The use of partial liquid ventilation to decrease the number of deaths and illness in children with acute onset respiratory failure is not supported by evidence from randomized controlled trials.
Severely ill children can develop lung disease, called acute lung injury or acute respiratory distress syndrome, which stops sufficient oxygenation of the blood. The children are treated with mechanical ventilation through a tube placed in the airway. This improves lung function and the supply of oxygen to the body but it can also lead to ventilator-induced lung injury. Children who survive an episode of this severe lung disease often have long-term illness including decreased lung function, impaired cognitive function, poor neurodevelopmental progress, and high rates of permanent disability.
Partial liquid ventilation could be a less injurious form of respiratory support. A special liquid (perfluorocarbon liquid) is poured into the lungs to partly replace the gas in normally gas-filled lungs, and mechanical ventilation is continued with a gas ventilator.
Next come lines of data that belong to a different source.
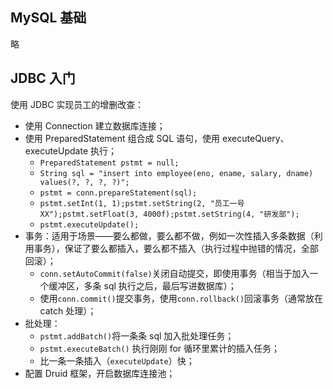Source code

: ## MySQL 基础

略

## JDBC 入门

使用 JDBC 实现员工的增删改查：

- 使用 Connection 建立数据库连接；
- 使用 PreparedStatement 组合成 SQL 语句，使用 executeQuery、executeUpdate 执行；
  - `PreparedStatement pstmt = null;`
  - `String sql = "insert into employee(eno, ename, salary, dname) values(?, ?, ?, ?)";`
  - `pstmt = conn.prepareStatement(sql);`
  - `pstmt.setInt(1, 1);pstmt.setString(2, "员工一号XX");pstmt.setFloat(3, 4000f);pstmt.setString(4, "研发部");`
  - `pstmt.executeUpdate();`
- 事务：适用于场景——要么都做，要么都不做，例如一次性插入多条数据（利用事务），保证了要么都插入，要么都不插入（执行过程中抛错的情况，全部回滚）；
  - `conn.setAutoCommit(false)`关闭自动提交，即使用事务（相当于加入一个缓冲区，多条 sql 执行之后，最后写进数据库）；
  - 使用`conn.commit()`提交事务，使用`conn.rollback()`回滚事务（通常放在 catch 处理）；
- 批处理：
  - `pstmt.addBatch()`将一条条 sql 加入批处理任务；
  - `pstmt.executeBatch()` 执行刚刚 for 循环里累计的插入任务；
  - 比一条一条插入（`executeUpdate`）快；
- 配置 Druid 框架，开启数据库连接池；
The review authors found only one multicentre randomized controlled study, reported as an abstract in conference proceedings, that was eligible for inclusion in the review. The company sponsored study enrolled 182 patients in 65 centres. The trial was stopped early, before recruiting sufficient numbers of participants and before it could detect any clear differences between partial liquid ventilation and conventional mechanical ventilation (the control group). The number of deaths at 28 days was 22% of patients in the partial liquid ventilation group and 14% in the control group, the difference was not statistically significant; there was a wide variation in results and a clinically significant difference could not be excluded. There were other problems with the trial that made its results unreliable in terms of eligible patients, use of other rescue therapies, and that the measured outcomes were altered at least twice during the study; additional therapies such as high frequency ventilation or inhaled nitric oxide were allowed in the control group.